+++ DATA FOR ANALYSIS
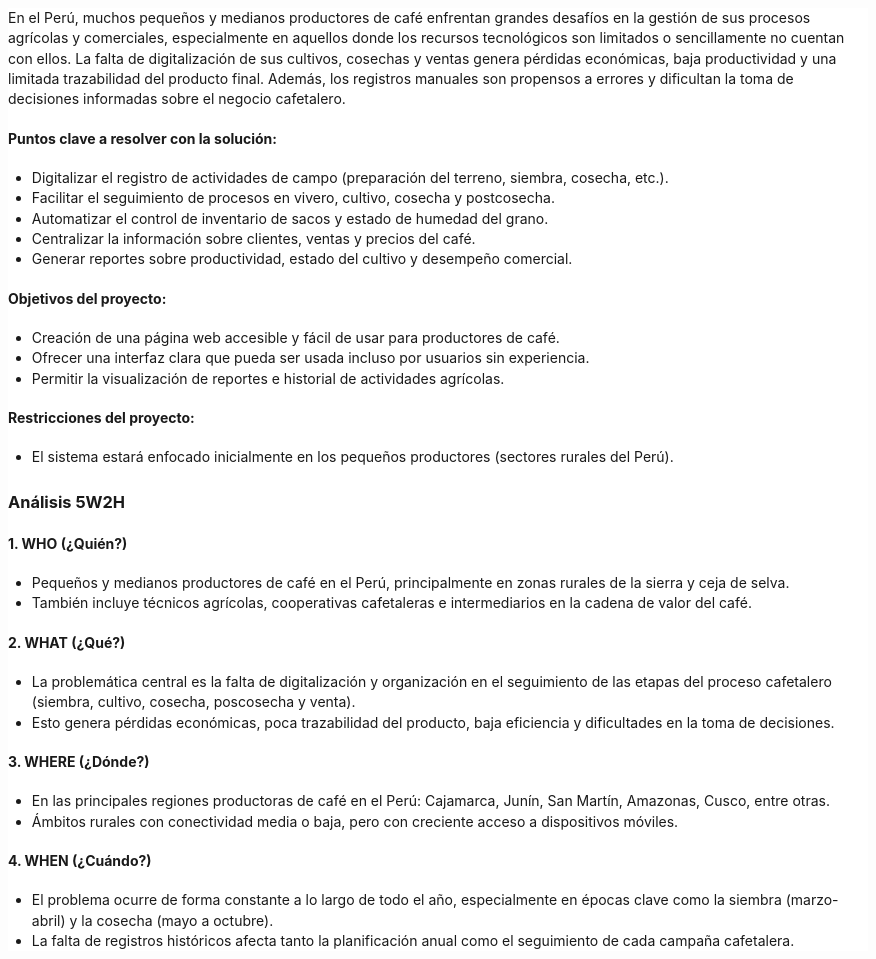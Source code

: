 En el Perú, muchos pequeños y medianos productores de café enfrentan grandes desafíos en la gestión de sus procesos agrícolas y comerciales, especialmente en aquellos donde los recursos tecnológicos son limitados o sencillamente no cuentan con ellos. La falta de digitalización de sus cultivos, cosechas y ventas genera pérdidas económicas, baja productividad y una limitada trazabilidad del producto final. Además, los registros manuales son propensos a errores y dificultan la toma de decisiones informadas sobre el negocio cafetalero.

#### Puntos clave a resolver con la solución:

- Digitalizar el registro de actividades de campo (preparación del terreno, siembra, cosecha, etc.).
- Facilitar el seguimiento de procesos en vivero, cultivo, cosecha y postcosecha.
- Automatizar el control de inventario de sacos y estado de humedad del grano.
- Centralizar la información sobre clientes, ventas y precios del café.
- Generar reportes sobre productividad, estado del cultivo y desempeño comercial.

#### Objetivos del proyecto:

- Creación de una página web accesible y fácil de usar para productores de café.
- Ofrecer una interfaz clara que pueda ser usada incluso por usuarios sin experiencia.
- Permitir la visualización de reportes e historial de actividades agrícolas.

#### Restricciones del proyecto:

- El sistema estará enfocado inicialmente en los pequeños productores (sectores rurales del Perú).

### Análisis 5W2H

#### 1. WHO (¿Quién?)

- Pequeños y medianos productores de café en el Perú, principalmente en zonas rurales de la sierra y ceja de selva.
- También incluye técnicos agrícolas, cooperativas cafetaleras e intermediarios en la cadena de valor del café.

#### 2. WHAT (¿Qué?)

- La problemática central es la falta de digitalización y organización en el seguimiento de las etapas del proceso cafetalero (siembra, cultivo, cosecha, poscosecha y venta).
- Esto genera pérdidas económicas, poca trazabilidad del producto, baja eficiencia y dificultades en la toma de decisiones.

#### 3. WHERE (¿Dónde?)

- En las principales regiones productoras de café en el Perú: Cajamarca, Junín, San Martín, Amazonas, Cusco, entre otras.
- Ámbitos rurales con conectividad media o baja, pero con creciente acceso a dispositivos móviles.

#### 4. WHEN (¿Cuándo?)

- El problema ocurre de forma constante a lo largo de todo el año, especialmente en épocas clave como la siembra (marzo-abril) y la cosecha (mayo a octubre).
- La falta de registros históricos afecta tanto la planificación anual como el seguimiento de cada campaña cafetalera.
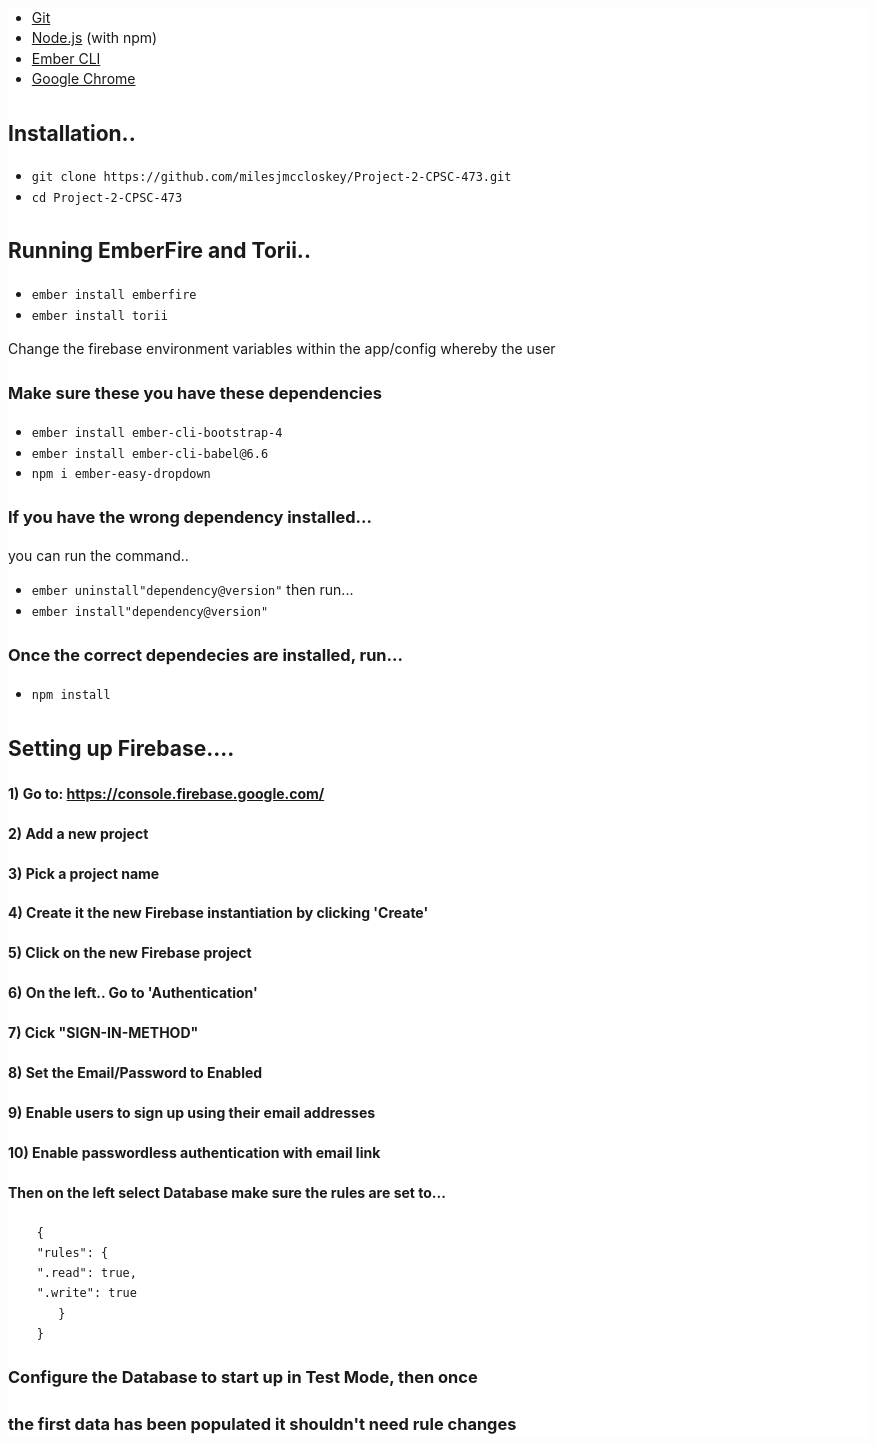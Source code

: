 * [Git](https://git-scm.com/)
* [Node.js](https://nodejs.org/) (with npm)
* [Ember CLI](https://ember-cli.com/)
* [Google Chrome](https://google.com/chrome/)

## Installation..
* `git clone https://github.com/milesjmccloskey/Project-2-CPSC-473.git`
* `cd Project-2-CPSC-473`

## Running EmberFire and Torii..
* `ember install emberfire`
* `ember install torii`

Change the firebase environment variables within the app/config whereby the user
### Make sure these you have these dependencies
* `ember install ember-cli-bootstrap-4`
* `ember install ember-cli-babel@6.6`
* `npm i ember-easy-dropdown`

### If you have the wrong dependency installed...
you can run the command..
* `ember uninstall"dependency@version"`
then run...
* `ember install"dependency@version"`

### Once the correct dependecies are installed, run...
* `npm install`

## Setting up Firebase....
#### 1) Go to: https://console.firebase.google.com/
#### 2) Add a new project
#### 3) Pick a project name
#### 4) Create it the new Firebase instantiation by clicking 'Create'
#### 5) Click on the new Firebase project
#### 6) On the left.. Go to 'Authentication'
#### 7) Cick "SIGN-IN-METHOD"
#### 8) Set the Email/Password to Enabled
#### 9) Enable users to sign up using their email addresses
#### 10) Enable passwordless authentication with email link
#### Then on the left select Database make sure the rules are set to...
```
    {
    "rules": {
    ".read": true,
    ".write": true
       }
    }
```
### Configure the Database to start up in Test Mode, then once
### the first data has been populated it shouldn't need rule changes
++++++
» WORK INSTRUCTIONS: Drop the images; return the entries above exactly as they appear.

» TASK RESULT:
Source code

: En el Perú, muchos pequeños y medianos productores de café enfrentan grandes desafíos en la gestión de sus procesos agrícolas y comerciales, especialmente en aquellos donde los recursos tecnológicos son limitados o sencillamente no cuentan con ellos. La falta de digitalización de sus cultivos, cosechas y ventas genera pérdidas económicas, baja productividad y una limitada trazabilidad del producto final. Además, los registros manuales son propensos a errores y dificultan la toma de decisiones informadas sobre el negocio cafetalero.

#### Puntos clave a resolver con la solución:

- Digitalizar el registro de actividades de campo (preparación del terreno, siembra, cosecha, etc.).
- Facilitar el seguimiento de procesos en vivero, cultivo, cosecha y postcosecha.
- Automatizar el control de inventario de sacos y estado de humedad del grano.
- Centralizar la información sobre clientes, ventas y precios del café.
- Generar reportes sobre productividad, estado del cultivo y desempeño comercial.

#### Objetivos del proyecto:

- Creación de una página web accesible y fácil de usar para productores de café.
- Ofrecer una interfaz clara que pueda ser usada incluso por usuarios sin experiencia.
- Permitir la visualización de reportes e historial de actividades agrícolas.

#### Restricciones del proyecto:

- El sistema estará enfocado inicialmente en los pequeños productores (sectores rurales del Perú).

### Análisis 5W2H

#### 1. WHO (¿Quién?)

- Pequeños y medianos productores de café en el Perú, principalmente en zonas rurales de la sierra y ceja de selva.
- También incluye técnicos agrícolas, cooperativas cafetaleras e intermediarios en la cadena de valor del café.

#### 2. WHAT (¿Qué?)

- La problemática central es la falta de digitalización y organización en el seguimiento de las etapas del proceso cafetalero (siembra, cultivo, cosecha, poscosecha y venta).
- Esto genera pérdidas económicas, poca trazabilidad del producto, baja eficiencia y dificultades en la toma de decisiones.

#### 3. WHERE (¿Dónde?)

- En las principales regiones productoras de café en el Perú: Cajamarca, Junín, San Martín, Amazonas, Cusco, entre otras.
- Ámbitos rurales con conectividad media o baja, pero con creciente acceso a dispositivos móviles.

#### 4. WHEN (¿Cuándo?)

- El problema ocurre de forma constante a lo largo de todo el año, especialmente en épocas clave como la siembra (marzo-abril) y la cosecha (mayo a octubre).
- La falta de registros históricos afecta tanto la planificación anual como el seguimiento de cada campaña cafetalera.
Source code

: * [Git](https://git-scm.com/)
* [Node.js](https://nodejs.org/) (with npm)
* [Ember CLI](https://ember-cli.com/)
* [Google Chrome](https://google.com/chrome/)

## Installation..
* `git clone https://github.com/milesjmccloskey/Project-2-CPSC-473.git`
* `cd Project-2-CPSC-473`

## Running EmberFire and Torii..
* `ember install emberfire`
* `ember install torii`

Change the firebase environment variables within the app/config whereby the user
### Make sure these you have these dependencies
* `ember install ember-cli-bootstrap-4`
* `ember install ember-cli-babel@6.6`
* `npm i ember-easy-dropdown`

### If you have the wrong dependency installed...
you can run the command..
* `ember uninstall"dependency@version"`
then run...
* `ember install"dependency@version"`

### Once the correct dependecies are installed, run...
* `npm install`

## Setting up Firebase....
#### 1) Go to: https://console.firebase.google.com/
#### 2) Add a new project
#### 3) Pick a project name
#### 4) Create it the new Firebase instantiation by clicking 'Create'
#### 5) Click on the new Firebase project
#### 6) On the left.. Go to 'Authentication'
#### 7) Cick "SIGN-IN-METHOD"
#### 8) Set the Email/Password to Enabled
#### 9) Enable users to sign up using their email addresses
#### 10) Enable passwordless authentication with email link
#### Then on the left select Database make sure the rules are set to...
```
    {
    "rules": {
    ".read": true,
    ".write": true
       }
    }
```
### Configure the Database to start up in Test Mode, then once
### the first data has been populated it shouldn't need rule changes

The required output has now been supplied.